### What is expected
Here are some records; quote them exactly, leaving out the pictures.

=== Data shown ===

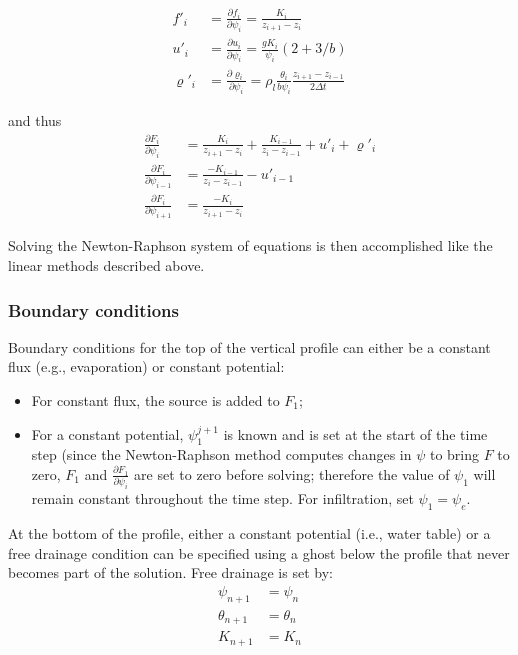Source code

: \documentclass[10pt, letterpapr]{article}
\begin{document}
\begin{align*}
	f'_i &=\frac{\partial f_i}{\partial\psi_i}=\frac{K_i}{z_{i+1}-z_i} \\
	u'_i &=\frac{\partial u_i}{\partial\psi_i}=\frac{gK_i}{\psi_i}(2+3/b) \\
	\varrho'_i &=\frac{\partial \varrho_i}{\partial\psi_i}=\rho_l\frac{\theta_i}{b\psi_i}\frac{z_{i+1}-z_{i-1}}{2\Delta t}
\end{align*}

\noindent and thus %
\begin{align*}
	\frac{\partial F_i}{\partial\psi_i} &=\frac{K_i}{z_{i+1}-z_i}+\frac{K_{i-1}}{z_i-z_{i-1}}+u'_i+\varrho'_i \\
	\frac{\partial F_i}{\partial\psi_{i-1}} &=\frac{-K_{i-1}}{z_i-z_{i-1}}-u'_{i-1} \\
	\frac{\partial F_i}{\partial\psi_{i+1}} &=\frac{-K_i}{z_{i+1}-z_i}
\end{align*}

\noindent Solving the Newton-Raphson system of equations is then accomplished like the linear methods described above.



\subsubsection*{Boundary conditions}

Boundary conditions for the top of the vertical profile can either be a constant flux (e.g., evaporation) or constant potential:

\begin{itemize}
	\item For constant flux, the source is added to $F_1$; 
	\item For a constant potential, $\psi_1^{j+1}$ is known and is set at the start of the time step (since the Newton-Raphson method computes changes in $\psi$ to bring $F$ to zero, $F_1$ and $\frac{\partial F_1}{\partial\psi_i}$ are set to zero before solving; therefore the value of $\psi_1$ will remain constant throughout the time step. For infiltration, set $\psi_1=\psi_e$.
\end{itemize}

At the bottom of the profile, either a constant potential (i.e., water table) or a free drainage condition can be specified using a ghost below the profile that never becomes part of the solution. Free drainage is set by:
\begin{align*}
	\psi_{n+1} &=\psi_n \\
	\theta_{n+1} &=\theta_n \\
	K_{n+1} &=K_n
\end{align*}
\end{document}
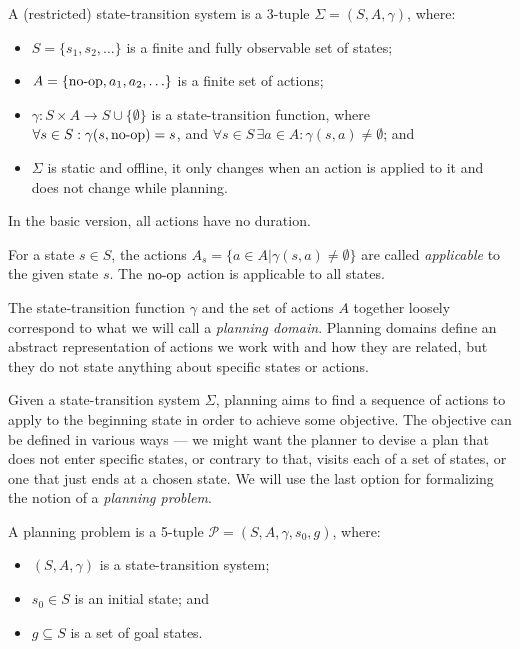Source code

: \begin{defn}\label{defn:state-transition-sys}
A (restricted) state-transition system is a 3-tuple $\Sigma = (S, A, \gamma)$, where:
\begin{itemize}
\item $S = \{s_1, s_2, \ldots\}$ is a finite and fully observable set of states;
\item $A = \{\operatorname{\textrm{no-op}}, a_1, a_2, \ldots\}$ is a finite set of actions;
\item $\gamma: S \times A \to S \cup \{\emptyset\}$ is a state-transition function,
where $\forall s \in S : \gamma(s, \operatorname{\textrm{no-op}}) = s$,
and $\forall s \in S\,\exists a \in A : \gamma(s, a) \neq \emptyset$; and
\item $\Sigma$ is static and offline,
it only changes when an action is applied to it and does not change while planning.
\end{itemize}
In the basic version, all actions have no duration.
\end{defn}

For a state $s \in S$, the actions $A_s = \{a \in A | \gamma(s, a) \neq \emptyset\}$ are called \textit{applicable}
to the given state $s$. The $\operatorname{\textrm{no-op}}$ action is applicable to all states.

The state-transition function $\gamma$ and the set of actions $A$ together loosely correspond to what we will call a \textit{planning domain}.
Planning domains define an abstract representation of actions we work with
and how they are related,
but they do not state anything about specific states or actions.

Given a state-transition system $\Sigma$, planning aims to find a
sequence of actions to apply to the beginning state in order to achieve some objective.
The objective can be defined in various ways --- we might want the planner
to devise a plan that
does not enter specific states, or contrary to that, visits each of a set of states,
or one that just ends at a chosen state.
We will use the last option for formalizing the notion of a \textit{planning problem}.

\begin{defn}\label{defn:planning-problem}\citep[Part~I]{Ghallab2004}
A planning problem is a 5-tuple $\mathcal{P} = (S, A, \gamma, s_0, g)$, where:
\begin{itemize}
\item $(S, A, \gamma)$ is a state-transition system;
\item $s_0 \in S$ is an initial state; and
\item $g \subseteq S$ is a set of goal states.
\end{itemize}
\end{defn}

===

### Solved exercise
Source code

: \documentclass[10pt, letterpapr]{article}
\begin{document}
\begin{align*}
	f'_i &=\frac{\partial f_i}{\partial\psi_i}=\frac{K_i}{z_{i+1}-z_i} \\
	u'_i &=\frac{\partial u_i}{\partial\psi_i}=\frac{gK_i}{\psi_i}(2+3/b) \\
	\varrho'_i &=\frac{\partial \varrho_i}{\partial\psi_i}=\rho_l\frac{\theta_i}{b\psi_i}\frac{z_{i+1}-z_{i-1}}{2\Delta t}
\end{align*}

\noindent and thus %
\begin{align*}
	\frac{\partial F_i}{\partial\psi_i} &=\frac{K_i}{z_{i+1}-z_i}+\frac{K_{i-1}}{z_i-z_{i-1}}+u'_i+\varrho'_i \\
	\frac{\partial F_i}{\partial\psi_{i-1}} &=\frac{-K_{i-1}}{z_i-z_{i-1}}-u'_{i-1} \\
	\frac{\partial F_i}{\partial\psi_{i+1}} &=\frac{-K_i}{z_{i+1}-z_i}
\end{align*}

\noindent Solving the Newton-Raphson system of equations is then accomplished like the linear methods described above.



\subsubsection*{Boundary conditions}

Boundary conditions for the top of the vertical profile can either be a constant flux (e.g., evaporation) or constant potential:

\begin{itemize}
	\item For constant flux, the source is added to $F_1$; 
	\item For a constant potential, $\psi_1^{j+1}$ is known and is set at the start of the time step (since the Newton-Raphson method computes changes in $\psi$ to bring $F$ to zero, $F_1$ and $\frac{\partial F_1}{\partial\psi_i}$ are set to zero before solving; therefore the value of $\psi_1$ will remain constant throughout the time step. For infiltration, set $\psi_1=\psi_e$.
\end{itemize}

At the bottom of the profile, either a constant potential (i.e., water table) or a free drainage condition can be specified using a ghost below the profile that never becomes part of the solution. Free drainage is set by:
\begin{align*}
	\psi_{n+1} &=\psi_n \\
	\theta_{n+1} &=\theta_n \\
	K_{n+1} &=K_n
\end{align*}
\end{document}
Source code

: \begin{defn}\label{defn:state-transition-sys}
A (restricted) state-transition system is a 3-tuple $\Sigma = (S, A, \gamma)$, where:
\begin{itemize}
\item $S = \{s_1, s_2, \ldots\}$ is a finite and fully observable set of states;
\item $A = \{\operatorname{\textrm{no-op}}, a_1, a_2, \ldots\}$ is a finite set of actions;
\item $\gamma: S \times A \to S \cup \{\emptyset\}$ is a state-transition function,
where $\forall s \in S : \gamma(s, \operatorname{\textrm{no-op}}) = s$,
and $\forall s \in S\,\exists a \in A : \gamma(s, a) \neq \emptyset$; and
\item $\Sigma$ is static and offline,
it only changes when an action is applied to it and does not change while planning.
\end{itemize}
In the basic version, all actions have no duration.
\end{defn}

For a state $s \in S$, the actions $A_s = \{a \in A | \gamma(s, a) \neq \emptyset\}$ are called \textit{applicable}
to the given state $s$. The $\operatorname{\textrm{no-op}}$ action is applicable to all states.

The state-transition function $\gamma$ and the set of actions $A$ together loosely correspond to what we will call a \textit{planning domain}.
Planning domains define an abstract representation of actions we work with
and how they are related,
but they do not state anything about specific states or actions.

Given a state-transition system $\Sigma$, planning aims to find a
sequence of actions to apply to the beginning state in order to achieve some objective.
The objective can be defined in various ways --- we might want the planner
to devise a plan that
does not enter specific states, or contrary to that, visits each of a set of states,
or one that just ends at a chosen state.
We will use the last option for formalizing the notion of a \textit{planning problem}.

\begin{defn}\label{defn:planning-problem}\citep[Part~I]{Ghallab2004}
A planning problem is a 5-tuple $\mathcal{P} = (S, A, \gamma, s_0, g)$, where:
\begin{itemize}
\item $(S, A, \gamma)$ is a state-transition system;
\item $s_0 \in S$ is an initial state; and
\item $g \subseteq S$ is a set of goal states.
\end{itemize}
\end{defn}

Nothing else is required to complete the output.